While the big California news this past weekend was the 91st annual Academy Awards, a different kind of history occurred in the northern part of America’s nation-state.
Quietly, with little fanfare or notice, the Golden State said hello to its first female governor.
Granted, it comes with an asterisk. Lieutenant governor Eleni Kounalakis became California’s acting governor when Gavin Newsom, the man elected to the job last November, traveled to the nation’s capital for the National Governors Association’s winter meeting.
Since its inception 170 years ago, California constitutional law has dictated that a governor must be inside state lines to exercise the powers of the office. Once Newsom returned to Sacramento, so ended Kounalakis’s brief reign.

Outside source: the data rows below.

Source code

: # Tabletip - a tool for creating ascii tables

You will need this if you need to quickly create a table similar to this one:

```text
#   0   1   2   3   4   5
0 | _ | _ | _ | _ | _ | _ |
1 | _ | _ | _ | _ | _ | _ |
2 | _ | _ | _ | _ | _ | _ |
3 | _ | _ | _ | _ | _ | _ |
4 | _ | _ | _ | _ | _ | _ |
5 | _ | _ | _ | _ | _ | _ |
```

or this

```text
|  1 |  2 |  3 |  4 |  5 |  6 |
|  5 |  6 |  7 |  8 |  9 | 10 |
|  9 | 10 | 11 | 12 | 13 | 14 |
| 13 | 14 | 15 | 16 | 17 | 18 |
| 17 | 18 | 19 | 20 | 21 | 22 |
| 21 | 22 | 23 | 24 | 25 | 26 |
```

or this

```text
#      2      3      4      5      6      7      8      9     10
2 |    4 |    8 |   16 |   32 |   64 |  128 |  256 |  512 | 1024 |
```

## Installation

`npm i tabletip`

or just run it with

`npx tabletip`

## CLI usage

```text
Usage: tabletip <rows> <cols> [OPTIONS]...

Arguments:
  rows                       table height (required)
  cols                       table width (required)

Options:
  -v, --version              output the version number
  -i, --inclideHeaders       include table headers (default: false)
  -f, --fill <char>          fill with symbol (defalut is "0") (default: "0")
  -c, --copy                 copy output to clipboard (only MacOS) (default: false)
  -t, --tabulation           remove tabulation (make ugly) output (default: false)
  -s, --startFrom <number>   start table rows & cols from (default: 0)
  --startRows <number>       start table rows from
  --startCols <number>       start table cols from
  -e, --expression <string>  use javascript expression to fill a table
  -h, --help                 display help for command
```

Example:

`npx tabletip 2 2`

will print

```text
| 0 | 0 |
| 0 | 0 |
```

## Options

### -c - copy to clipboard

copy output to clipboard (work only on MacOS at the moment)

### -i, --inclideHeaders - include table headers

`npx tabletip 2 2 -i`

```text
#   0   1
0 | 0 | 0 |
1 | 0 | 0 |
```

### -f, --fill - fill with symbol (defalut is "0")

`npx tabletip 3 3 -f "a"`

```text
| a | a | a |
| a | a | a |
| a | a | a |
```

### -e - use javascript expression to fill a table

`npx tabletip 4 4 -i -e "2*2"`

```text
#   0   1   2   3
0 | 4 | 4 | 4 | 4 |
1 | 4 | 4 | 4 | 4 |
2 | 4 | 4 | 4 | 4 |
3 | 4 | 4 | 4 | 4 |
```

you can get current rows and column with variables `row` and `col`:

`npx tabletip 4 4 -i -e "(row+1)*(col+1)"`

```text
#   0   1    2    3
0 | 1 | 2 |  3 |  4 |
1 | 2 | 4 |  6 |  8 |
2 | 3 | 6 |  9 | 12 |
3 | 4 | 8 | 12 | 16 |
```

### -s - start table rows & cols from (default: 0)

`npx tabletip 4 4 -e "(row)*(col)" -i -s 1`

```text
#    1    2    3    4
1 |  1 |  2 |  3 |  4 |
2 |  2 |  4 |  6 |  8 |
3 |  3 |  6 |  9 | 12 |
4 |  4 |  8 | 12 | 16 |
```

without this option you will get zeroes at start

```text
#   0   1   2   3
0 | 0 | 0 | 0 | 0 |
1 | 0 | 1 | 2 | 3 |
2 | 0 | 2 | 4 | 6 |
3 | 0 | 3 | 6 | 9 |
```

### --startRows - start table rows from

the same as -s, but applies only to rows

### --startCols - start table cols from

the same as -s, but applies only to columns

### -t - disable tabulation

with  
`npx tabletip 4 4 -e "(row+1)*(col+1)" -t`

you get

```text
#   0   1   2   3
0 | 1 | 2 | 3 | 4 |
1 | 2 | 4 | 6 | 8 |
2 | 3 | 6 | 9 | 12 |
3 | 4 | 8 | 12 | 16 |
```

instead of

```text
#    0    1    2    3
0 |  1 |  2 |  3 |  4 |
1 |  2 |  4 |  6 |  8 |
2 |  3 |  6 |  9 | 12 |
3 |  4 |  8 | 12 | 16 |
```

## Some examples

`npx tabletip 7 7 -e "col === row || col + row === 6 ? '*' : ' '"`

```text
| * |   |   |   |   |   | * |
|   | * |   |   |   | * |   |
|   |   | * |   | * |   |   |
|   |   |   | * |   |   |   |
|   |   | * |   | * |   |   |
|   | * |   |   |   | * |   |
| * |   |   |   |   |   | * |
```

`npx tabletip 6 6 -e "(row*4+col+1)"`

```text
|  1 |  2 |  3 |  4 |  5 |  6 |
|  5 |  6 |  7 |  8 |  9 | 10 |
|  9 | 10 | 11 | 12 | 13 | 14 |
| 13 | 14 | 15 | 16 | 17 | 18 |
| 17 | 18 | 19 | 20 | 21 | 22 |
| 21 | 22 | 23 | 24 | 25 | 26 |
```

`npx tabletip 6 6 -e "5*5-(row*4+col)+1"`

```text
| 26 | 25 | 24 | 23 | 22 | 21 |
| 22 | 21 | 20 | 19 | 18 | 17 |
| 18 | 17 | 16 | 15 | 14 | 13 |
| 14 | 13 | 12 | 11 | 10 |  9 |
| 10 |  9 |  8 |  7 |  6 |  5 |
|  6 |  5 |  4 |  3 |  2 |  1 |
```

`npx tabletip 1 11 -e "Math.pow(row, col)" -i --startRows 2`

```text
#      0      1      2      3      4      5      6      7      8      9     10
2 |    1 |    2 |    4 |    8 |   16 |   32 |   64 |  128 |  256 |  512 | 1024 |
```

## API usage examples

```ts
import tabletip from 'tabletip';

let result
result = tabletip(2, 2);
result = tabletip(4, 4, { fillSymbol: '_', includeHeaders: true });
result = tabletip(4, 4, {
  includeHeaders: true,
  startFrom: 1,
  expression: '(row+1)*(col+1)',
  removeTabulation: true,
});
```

In an alternative universe in which the lieutenant governor was a Republican, this would present a headache for California’s state government given the tense relationship between the Democratic state leadership and the Trump Administration.
In fact, it would be a replay of what occurred in Sacramento four decades ago, when an upstart GOP lieutenant governor did his best to irk the sitting Democratic governor.
About what transpired 40 years ago: in 1979, for the first time in 85 years, California didn’t have a governor and lieutenant governor from the same political party. Republican Mike Curb was a 34-year-old political upstart, having won his first campaign the previous fall. Democrat Jerry Brown, only seven years older than Curb but already a winner in three statewide contests, was restless: he planned to use his fifth year as governor to travel outside the state pushing for a federal balanced budget constitutional amendment and beginning a second presidential quest (Brown had previously sought the presidency in 1976).
It didn’t take long for the two officeholders to clash. Brown would leave California airspace, and Curb would spring into action. While serving as California’s acting governor, he made 431 appointments and signed more than 30 bills and proclamations.
Of course, this proved to be a major inconvenience for Brown. Before going on an April campaign trip to New Hampshire, for example, the elected governor made nearly three dozen judicial appointments so as to pre-empt Curb from doing the same as in his capacity as acting governor. That was prompted after Curb had put forward the nomination of a Republican Superior Court judge for a state appellate court vacancy while Brown was back in Washington testifying before a Senate committee.
Eventually, Brown asked the California Supreme Court to decide the extent of an “acting” governor’s authority—whether it be only emergency actions, as Brown contended, or Curb’s interpretation that the lieutenant governor enjoys full authority when the elected governor is out of state. In the matter of Brown v. Curb, the court held that Article V, Section 10 of the California Constitution gives the acting governor complete gubernatorial power, including judicial appointments. But it also held that, in cases where a gubernatorial appointment requires confirmation, the elected governor can pull the acting governor’s nominee (in this case, Brown rescinded the appointment of Armand Arabian, who would go on to be a California Supreme Court justice).
None of this drama is likely to happen in today’s Sacramento. Newsom and Kounalakis come not only from the same party, but also the same city (San Francisco, where she resides and Newsom once ruled as mayor) and the same circle of political allies.
Besides, Newsom provides a roadmap for how Kounalakis should proceed for the next four to eight years, should she one day want to campaign for governor. During his eight years as lieutenant governor, Newsom kept his differences with his governor to a public minimum while staying politically relevant (i.e., championing ballot measures and amassing an impressive donor network).
But that doesn’t mean some changes shouldn’t be in order. Forty years after the California Supreme affirmed the powers of the acting governor, state lawmakers should revisit the question of gubernatorial authority.
I suggest one or two alterations to the state constitution:
- First, the governor and lieutenant governor—if we must have the second office—should be changed from separately elected offices to one political ticket.
- Second, allow a governor to remain in charge of the Golden State regardless of where he or she is physically located.
Imagine, for a moment, that the nation played by California’s rules and chose its president and vice presidents in separate elections, with the veep in charge when the president left US airspace. President Trump could still travel overseas for summits, as he’s done this week. But what would happen back in Washington, with Democratic vice president Tim Kaine able to make appointments and issue executive orders?
Thanks to the internet, cell phones, and FaceTime, a California governor can just as effectively do the job in Horseshoe Bend, Idaho, as in the “Horseshoe”—the nickname for the governor’s State Capitol office.
Moreover, amending the state constitution would end the comical practice of a traveling (and somewhat paranoid) California governor taking along attaché cases full of pending legislation so as to prevent a lieutenant governor from signing and vetoing bills (I worked for a Republican governor’s office that feared a Democratic lieutenant governor engaging in such chicanery).
If Newsom proves to be a wanderlust governor, then Kounalakis will have plenty more opportunities to assume his powers while he’s out of the state. Perhaps she’ll issue a few executive orders. And were an emergency to occur on her watch, it’d be interesting to see how fast Newsom would skedaddle back to California.
In basketball, “traveling” is a transgression. It shouldn’t be so for a California governor.